Boundary Breaks is close to Lodi, New York. The vineyard is situated on a fertile plot of land that sits on the eastern shore of Seneca Lake. A wicked long time ago, glaciers etched the landscape in that area producing deep trenches that water still flows through today. The vineyard sits in between a couple of these “breaks” that cut through the terrain. The cooler climate in this area lends itself to growing flavor-packed Riesling grapes and perfumed Gewurztraminer.

The multi-generational crew at Boundary Breaks has taken great pains to figure out which grapevines grow in which soils in the vineyards. They have several Geisenheim clones from the Geisenheim Grape Breeding Institute in Rheingau. The uber-smart people there have created some wonderful hybrids and clones of vines from all over the place. The grapevines that Boundary Breaks chose were from Neustadt in central Germany. The accumulated knowledge of everyone’s trials and errors resulted in one of the best Rieslings I’ve ever had; No. 198 Reserve Riesling.
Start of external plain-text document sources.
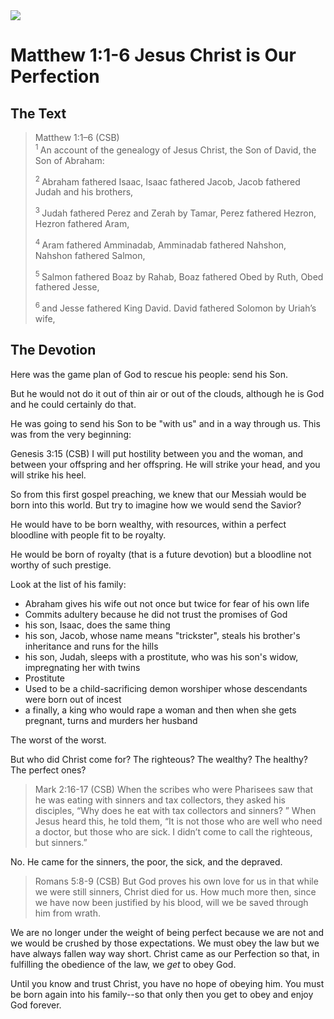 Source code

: <img class="intro-right" src="/images/art-matthew.jpg">

# Matthew 1:1-6 Jesus Christ is Our Perfection

## The Text

>Matthew 1:1–6 (CSB)  
><sup> 1 </sup> An account of the genealogy of Jesus Christ, the Son of David, the Son of Abraham:
>
><sup> 2 </sup> Abraham fathered Isaac, Isaac fathered Jacob, Jacob fathered Judah and his brothers,
>
><sup> 3 </sup> Judah fathered Perez and Zerah by Tamar, Perez fathered Hezron, Hezron fathered Aram,
>
><sup> 4 </sup> Aram fathered Amminadab, Amminadab fathered Nahshon, Nahshon fathered Salmon,
>
><sup> 5 </sup> Salmon fathered Boaz by Rahab, Boaz fathered Obed by Ruth, Obed fathered Jesse,
>
><sup> 6 </sup> and Jesse fathered King David. David fathered Solomon by Uriah’s wife,

## The Devotion

Here was the game plan of God to rescue his people: send his Son.

But he would not do it out of thin air or out of the clouds, although he is God and he could certainly do that.

He was going to send his Son to be "with us" and in a way through us. This was from the very beginning:

<div class="psalm">
Genesis 3:15 (CSB) I will put hostility between you and the woman,
and between your offspring and her offspring.
He will strike your head,
and you will strike his heel.
</div>


So from this first gospel preaching, we knew that our Messiah would be born into this world. But try to imagine how we would send the Savior?

He would have to be born wealthy, with resources, within a perfect bloodline with people fit to be royalty.

He would be born of royalty (that is a future devotion) but a bloodline not worthy of such prestige.

Look at the list of his family:

- Abraham gives his wife out not once but twice for fear of his own life
- Commits adultery because he did not trust the promises of God
- his son, Isaac, does the same thing
- his son, Jacob, whose name means "trickster", steals his brother's inheritance and runs for the hills
- his son, Judah, sleeps with a prostitute, who was his son's widow, impregnating her with twins
- Prostitute
- Used to be a child-sacrificing demon worshiper whose descendants were born out of incest
- a finally, a king who would rape a woman and then when she gets pregnant, turns and murders her husband

The worst of the worst.

But who did Christ come for? The righteous? The wealthy? The healthy? The perfect ones?

>Mark 2:16-17 (CSB) When the scribes who were Pharisees saw that he was eating with sinners and tax collectors, they asked his disciples, “Why does he eat with tax collectors and sinners? ” When Jesus heard this, he told them, “It is not those who are well who need a doctor, but those who are sick. I didn’t come to call the righteous, but sinners.”

No. He came for the sinners, the poor, the sick, and the depraved.

>Romans 5:8-9 (CSB) But God proves his own love for us in that while we were still sinners, Christ died for us. How much more then, since we have now been justified by his blood, will we be saved through him from wrath.

We are no longer under the weight of being perfect because we are not and we would be crushed by those expectations. We must obey the law but we have always fallen way way short. Christ came as our Perfection so that, in fulfilling the obedience of the law, we *get* to obey God.

Until you know and trust Christ, you have no hope of obeying him. You must be born again into his family--so that only then you get to obey and enjoy God forever.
The 198 is the clone from which this single vineyard Riesling was made. Its color was pretty much like every other Riesling, a soft, pale yellow. That’s where the similarities ran out. Unlike some of the Rieslings I’ve tried in the past, this one didn’t have an oily feel or a cloying sweetness. It was clean, slightly crisp and completely delicious. I tasted mild fruits like passion fruit and Porter peach. It might sound weird, but I tasted a honeyed tea on the finish. I haven’t tried all the Rieslings in the world but I’ve tried a heckuva lot of them and this was as close to perfect as I’ve tasted. I would drink this with spicy Thai food, sushi, Buffalo wings, bagels with lox and cream cheese, or a fruit-based dessert like pie. This was truly a world class wine from a hopefully up and coming wine region and vineyard. Cheers.